I know ahead of time I won't get far with you regardless what I say but what on earth has ever passed between us that would lead me to trust you on this one?
It's an expression. You've apparently reached the conclusion that I rarely know what I'm talking about, and that assumption does not serve you well.
I was somewhat surprised a few years ago when I read some articles on the subject of human bodies colliding with the interiors of cars to find that the momentum equation that dominated the calculations.
I'm somewhat surprised at your insistence that car collisions are an appropriate model. In a car collision where the victim hits the interior, the change in momentum he suffers is severe -- he decelerates to zero very rapidly. In a collision of two bodies on the court, the change in momentum of the victim will result in him being pushed back a few feet. They really aren't closely related. You could compose a situation in which the victim hits a third player or a basket support and come closer to something car-like, but the thread implies that we are talking about a generic, one-on-one situation. (The player may collide with the floor in a "car-like" fashion, but his change in vertical momentum will never be very substantial, short of an airborne player falling on him from above.)

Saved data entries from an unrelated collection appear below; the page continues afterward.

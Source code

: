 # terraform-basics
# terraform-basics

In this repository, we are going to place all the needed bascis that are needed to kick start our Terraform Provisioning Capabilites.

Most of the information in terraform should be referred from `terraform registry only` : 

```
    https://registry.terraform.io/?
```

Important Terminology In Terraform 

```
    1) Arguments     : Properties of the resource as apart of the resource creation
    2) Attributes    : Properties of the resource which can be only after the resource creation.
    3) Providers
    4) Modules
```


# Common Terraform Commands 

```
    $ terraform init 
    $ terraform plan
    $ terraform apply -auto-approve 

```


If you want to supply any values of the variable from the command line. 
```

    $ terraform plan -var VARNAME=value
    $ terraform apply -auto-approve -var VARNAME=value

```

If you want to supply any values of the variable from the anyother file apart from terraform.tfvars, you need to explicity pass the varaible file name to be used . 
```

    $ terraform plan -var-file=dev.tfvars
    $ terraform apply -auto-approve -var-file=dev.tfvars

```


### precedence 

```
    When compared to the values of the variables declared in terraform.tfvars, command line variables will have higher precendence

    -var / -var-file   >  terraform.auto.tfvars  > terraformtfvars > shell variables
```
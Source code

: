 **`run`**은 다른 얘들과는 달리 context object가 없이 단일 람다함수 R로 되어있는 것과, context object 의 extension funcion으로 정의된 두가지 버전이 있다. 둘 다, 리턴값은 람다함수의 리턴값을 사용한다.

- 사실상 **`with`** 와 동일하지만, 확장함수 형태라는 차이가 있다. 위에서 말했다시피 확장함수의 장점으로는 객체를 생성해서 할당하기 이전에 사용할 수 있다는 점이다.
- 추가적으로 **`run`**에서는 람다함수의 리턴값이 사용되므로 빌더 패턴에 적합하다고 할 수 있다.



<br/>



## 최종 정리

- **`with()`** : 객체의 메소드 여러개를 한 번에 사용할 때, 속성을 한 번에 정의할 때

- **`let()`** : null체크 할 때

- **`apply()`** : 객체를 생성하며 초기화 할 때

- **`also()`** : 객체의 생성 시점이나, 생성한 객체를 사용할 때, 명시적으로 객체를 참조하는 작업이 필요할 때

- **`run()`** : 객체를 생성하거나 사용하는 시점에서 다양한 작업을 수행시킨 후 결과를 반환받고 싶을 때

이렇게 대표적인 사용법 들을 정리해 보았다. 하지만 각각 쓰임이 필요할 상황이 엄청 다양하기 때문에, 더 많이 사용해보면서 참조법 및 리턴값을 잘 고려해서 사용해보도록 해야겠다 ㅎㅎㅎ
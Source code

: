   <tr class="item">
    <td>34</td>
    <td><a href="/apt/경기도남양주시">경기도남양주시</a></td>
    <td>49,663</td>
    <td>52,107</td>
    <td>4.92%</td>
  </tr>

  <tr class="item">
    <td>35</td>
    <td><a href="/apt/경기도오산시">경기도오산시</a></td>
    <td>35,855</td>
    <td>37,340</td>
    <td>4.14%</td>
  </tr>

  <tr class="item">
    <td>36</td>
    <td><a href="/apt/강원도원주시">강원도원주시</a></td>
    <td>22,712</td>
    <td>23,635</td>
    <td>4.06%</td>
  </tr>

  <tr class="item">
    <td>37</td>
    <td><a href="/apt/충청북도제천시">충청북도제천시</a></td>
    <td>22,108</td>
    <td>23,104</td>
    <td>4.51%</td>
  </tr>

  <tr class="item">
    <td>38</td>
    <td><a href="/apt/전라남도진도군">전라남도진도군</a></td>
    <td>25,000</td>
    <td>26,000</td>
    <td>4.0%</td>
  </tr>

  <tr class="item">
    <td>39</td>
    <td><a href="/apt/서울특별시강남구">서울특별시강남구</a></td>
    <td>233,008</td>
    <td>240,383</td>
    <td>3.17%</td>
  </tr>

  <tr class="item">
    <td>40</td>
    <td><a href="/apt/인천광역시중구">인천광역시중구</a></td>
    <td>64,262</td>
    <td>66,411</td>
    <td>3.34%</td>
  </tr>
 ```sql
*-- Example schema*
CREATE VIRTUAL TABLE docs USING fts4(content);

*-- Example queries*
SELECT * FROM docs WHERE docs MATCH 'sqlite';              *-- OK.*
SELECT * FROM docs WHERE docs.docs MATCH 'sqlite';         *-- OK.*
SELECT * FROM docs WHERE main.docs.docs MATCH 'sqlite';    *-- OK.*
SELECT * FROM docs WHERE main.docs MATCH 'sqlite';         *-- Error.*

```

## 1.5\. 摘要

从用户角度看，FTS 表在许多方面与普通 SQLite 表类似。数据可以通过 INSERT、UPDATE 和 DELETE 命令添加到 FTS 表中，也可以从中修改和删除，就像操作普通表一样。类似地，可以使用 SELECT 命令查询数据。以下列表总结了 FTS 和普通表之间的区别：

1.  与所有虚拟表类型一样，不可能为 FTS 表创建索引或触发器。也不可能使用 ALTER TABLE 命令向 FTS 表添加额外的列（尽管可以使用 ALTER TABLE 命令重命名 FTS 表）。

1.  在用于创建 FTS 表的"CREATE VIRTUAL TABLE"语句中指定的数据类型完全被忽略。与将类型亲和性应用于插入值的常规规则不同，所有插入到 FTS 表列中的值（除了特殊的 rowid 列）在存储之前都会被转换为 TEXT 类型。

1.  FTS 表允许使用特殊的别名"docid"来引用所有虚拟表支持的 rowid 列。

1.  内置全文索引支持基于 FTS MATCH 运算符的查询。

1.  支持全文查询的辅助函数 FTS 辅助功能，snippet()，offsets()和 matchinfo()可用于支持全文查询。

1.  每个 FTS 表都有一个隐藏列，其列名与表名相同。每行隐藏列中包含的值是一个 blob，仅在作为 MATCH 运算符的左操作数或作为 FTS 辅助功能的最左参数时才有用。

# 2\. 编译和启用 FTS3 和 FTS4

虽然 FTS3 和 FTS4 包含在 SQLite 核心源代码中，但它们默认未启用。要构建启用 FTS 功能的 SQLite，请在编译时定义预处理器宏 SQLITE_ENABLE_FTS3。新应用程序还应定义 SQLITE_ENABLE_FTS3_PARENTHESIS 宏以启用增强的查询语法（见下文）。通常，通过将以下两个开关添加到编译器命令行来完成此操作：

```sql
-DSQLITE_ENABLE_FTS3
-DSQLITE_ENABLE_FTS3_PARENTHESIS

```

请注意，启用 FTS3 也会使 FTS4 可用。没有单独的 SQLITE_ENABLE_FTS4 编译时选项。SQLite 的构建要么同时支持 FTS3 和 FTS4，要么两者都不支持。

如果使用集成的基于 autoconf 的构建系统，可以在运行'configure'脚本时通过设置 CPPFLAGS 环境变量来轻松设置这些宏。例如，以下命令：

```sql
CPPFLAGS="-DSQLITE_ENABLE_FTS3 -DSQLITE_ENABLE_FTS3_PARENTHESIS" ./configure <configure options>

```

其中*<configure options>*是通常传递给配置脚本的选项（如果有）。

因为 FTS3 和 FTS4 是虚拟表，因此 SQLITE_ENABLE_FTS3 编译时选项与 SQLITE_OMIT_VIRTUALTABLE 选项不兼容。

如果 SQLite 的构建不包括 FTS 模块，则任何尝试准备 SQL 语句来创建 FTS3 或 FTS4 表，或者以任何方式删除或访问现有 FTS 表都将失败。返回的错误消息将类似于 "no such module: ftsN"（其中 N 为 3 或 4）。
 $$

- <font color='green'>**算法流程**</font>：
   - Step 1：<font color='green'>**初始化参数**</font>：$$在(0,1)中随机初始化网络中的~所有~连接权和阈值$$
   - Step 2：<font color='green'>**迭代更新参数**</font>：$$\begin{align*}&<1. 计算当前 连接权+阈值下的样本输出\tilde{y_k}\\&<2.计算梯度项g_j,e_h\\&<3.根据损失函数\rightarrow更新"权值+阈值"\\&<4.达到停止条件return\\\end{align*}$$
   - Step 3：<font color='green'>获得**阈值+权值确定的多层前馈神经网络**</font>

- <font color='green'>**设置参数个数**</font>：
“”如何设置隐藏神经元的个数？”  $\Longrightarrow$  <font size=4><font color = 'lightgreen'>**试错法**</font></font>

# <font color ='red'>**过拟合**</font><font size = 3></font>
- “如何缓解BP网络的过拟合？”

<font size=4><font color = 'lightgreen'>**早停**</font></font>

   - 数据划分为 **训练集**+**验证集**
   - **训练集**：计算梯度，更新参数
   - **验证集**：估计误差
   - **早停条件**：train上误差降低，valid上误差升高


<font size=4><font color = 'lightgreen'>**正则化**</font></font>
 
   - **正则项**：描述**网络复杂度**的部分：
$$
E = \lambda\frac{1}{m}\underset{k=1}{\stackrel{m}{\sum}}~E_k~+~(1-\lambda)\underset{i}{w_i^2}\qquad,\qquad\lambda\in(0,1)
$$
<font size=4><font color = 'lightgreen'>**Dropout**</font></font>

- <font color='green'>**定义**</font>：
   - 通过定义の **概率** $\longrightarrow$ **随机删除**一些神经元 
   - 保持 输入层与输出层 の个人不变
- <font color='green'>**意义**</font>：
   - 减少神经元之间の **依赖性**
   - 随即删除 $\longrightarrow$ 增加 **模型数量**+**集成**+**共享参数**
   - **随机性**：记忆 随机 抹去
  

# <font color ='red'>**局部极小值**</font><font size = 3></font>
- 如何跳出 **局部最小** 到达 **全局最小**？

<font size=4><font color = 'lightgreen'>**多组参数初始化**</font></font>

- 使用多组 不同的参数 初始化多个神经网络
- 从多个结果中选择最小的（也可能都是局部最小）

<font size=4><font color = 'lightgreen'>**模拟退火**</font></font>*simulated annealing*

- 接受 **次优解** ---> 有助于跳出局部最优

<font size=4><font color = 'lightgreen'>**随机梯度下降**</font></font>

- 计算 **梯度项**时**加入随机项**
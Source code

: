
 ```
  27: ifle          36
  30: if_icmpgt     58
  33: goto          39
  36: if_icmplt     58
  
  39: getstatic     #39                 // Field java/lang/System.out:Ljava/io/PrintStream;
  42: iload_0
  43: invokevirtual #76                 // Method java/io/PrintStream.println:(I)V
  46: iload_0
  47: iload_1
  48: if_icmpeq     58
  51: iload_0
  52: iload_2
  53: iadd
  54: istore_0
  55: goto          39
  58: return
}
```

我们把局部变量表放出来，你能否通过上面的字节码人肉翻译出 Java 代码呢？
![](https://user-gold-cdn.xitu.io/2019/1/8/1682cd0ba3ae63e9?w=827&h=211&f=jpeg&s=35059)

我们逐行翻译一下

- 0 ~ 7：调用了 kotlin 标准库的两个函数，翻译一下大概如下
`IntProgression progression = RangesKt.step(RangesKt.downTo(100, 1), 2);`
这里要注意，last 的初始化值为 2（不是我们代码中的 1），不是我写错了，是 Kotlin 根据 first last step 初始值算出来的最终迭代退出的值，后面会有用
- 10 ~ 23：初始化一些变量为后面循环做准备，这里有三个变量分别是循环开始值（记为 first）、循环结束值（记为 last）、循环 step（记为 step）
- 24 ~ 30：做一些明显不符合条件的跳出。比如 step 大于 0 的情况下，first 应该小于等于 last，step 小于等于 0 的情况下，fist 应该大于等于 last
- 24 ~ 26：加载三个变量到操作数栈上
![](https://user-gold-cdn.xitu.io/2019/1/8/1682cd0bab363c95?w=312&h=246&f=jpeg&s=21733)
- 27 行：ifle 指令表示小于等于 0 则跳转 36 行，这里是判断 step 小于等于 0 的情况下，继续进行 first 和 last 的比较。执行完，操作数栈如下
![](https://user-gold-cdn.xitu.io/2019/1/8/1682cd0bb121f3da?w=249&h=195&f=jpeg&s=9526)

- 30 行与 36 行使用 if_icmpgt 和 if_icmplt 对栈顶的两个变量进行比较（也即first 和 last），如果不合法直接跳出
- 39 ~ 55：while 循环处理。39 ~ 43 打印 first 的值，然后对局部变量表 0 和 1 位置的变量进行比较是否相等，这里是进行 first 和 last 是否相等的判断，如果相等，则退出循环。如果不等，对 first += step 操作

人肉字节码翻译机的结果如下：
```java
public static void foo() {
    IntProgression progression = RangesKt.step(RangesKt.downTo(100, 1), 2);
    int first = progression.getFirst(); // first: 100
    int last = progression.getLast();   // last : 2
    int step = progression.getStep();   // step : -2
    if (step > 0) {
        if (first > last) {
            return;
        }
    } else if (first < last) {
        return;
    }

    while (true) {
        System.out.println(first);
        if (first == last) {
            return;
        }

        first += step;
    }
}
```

You have great faith in your own convictions, and it has been observed that I have the same characteristic. On the other hand, my ultimate pursuit is accuracy, which means that once in a while I am obliged to recognize that I have been mistaken. Your ultimate pursuit, by contrast, is to claim that you are correct, valiantly stepping up the hostility of your language as your foundation of misinformation crumbles beneath your feet. When facts overwhelm your position, you change the subject or drop the matter altogether.
For this reason I don't expect you to get much out of the following articles, but I'll offer them for anyone else who might be interested:
http://www.schwebel.com/RunScript.a...10&NWS=NWS&ap=NewsDetail.asp&p=ASP/~Pg421.asp
This discusses "low-speed" vehicle collisions. Much of it is not terribly relevant (oh -- it could occur to you to check the spelling of that word, since surely you have noticed that we have different "opinions" on the matter), but it does include one point that I thought could be applied to our discussion, at least conceptually:
Although most experts should agree that even in low speed impacts there will be a difference in the acceleration of the torso, and the acceleration of the head, the defense and its experts claim that the change in velocity (or delta v) is so low that, even if the torso goes forward and the head follows, there is no hyperextension or hyperflexion.
(The article, written by injury lawyers, then goes on to concede this point but talk about other ways that injury may be demonstrated.)
Needless to say, Danny Fortson running into another player would qualify as a "low-speed" collision by the standards of automobile crashes, unless the players were running head-first into one another, which again is a specialized scenario outside the scope of this discussion. Although basketball players must fear many other kinds of injury besides whiplash, which is the focus of the artice, low-speed automobile collisions tend not to result in those other kinds of injury in healthy, physically fit adults -- and since you made the decision to invoke car collisions as appropriate to this case, we have to take what it gives us.
http://rabi.phys.virginia.edu/HTW/journal/Article1.1.pdf
This article discusses the physics of a karate blow, which is closer to the basketball situation. It describes momentum-based and energy-based analyses as "equally accurate," but unfortunately stops short of quantifying its discussion in detail. Nonetheless, in the momentum-based analysis, the critical issue is the acceleration of one part of the target with respect to the other. In most respects, the human body is more fluid than a wooden board, so the ability of one section or area of it to experience a severe acceleration with respect to another section or area, given the same change of momentum experienced at a particular source, is less than in the case of the board.
The energy-based discussion focuses on energy transfer and deformation damage. A formula is provided; I won't quote it here, since you suggested that you won't take it seriously, and also it would be hard to represent with lines of text. But it takes the elasticity of the collision into account, with a factor of (1 - e^2). Consistent with what I indicated before, it is the energy absorbed in the collision through inelastic means that is responsible for this deformation damage.
I couldn't find a resource analyzing the collisions of basketball players, so I am forced into an assumption, which that a collision of human beings is likely to hit closer to home, so to speak, than one between a human and an automobile.
momentum is not somehow gathered up in an elastic component and harmlessly carried away, as you seem to be arguing.
No, what I meant was that to the extent that the collision results in an elastic exchange of momentum, the hazard to the player in minimal. The change in momentum, as in the low-speed car crash, isn't enough to do any damage in most cases.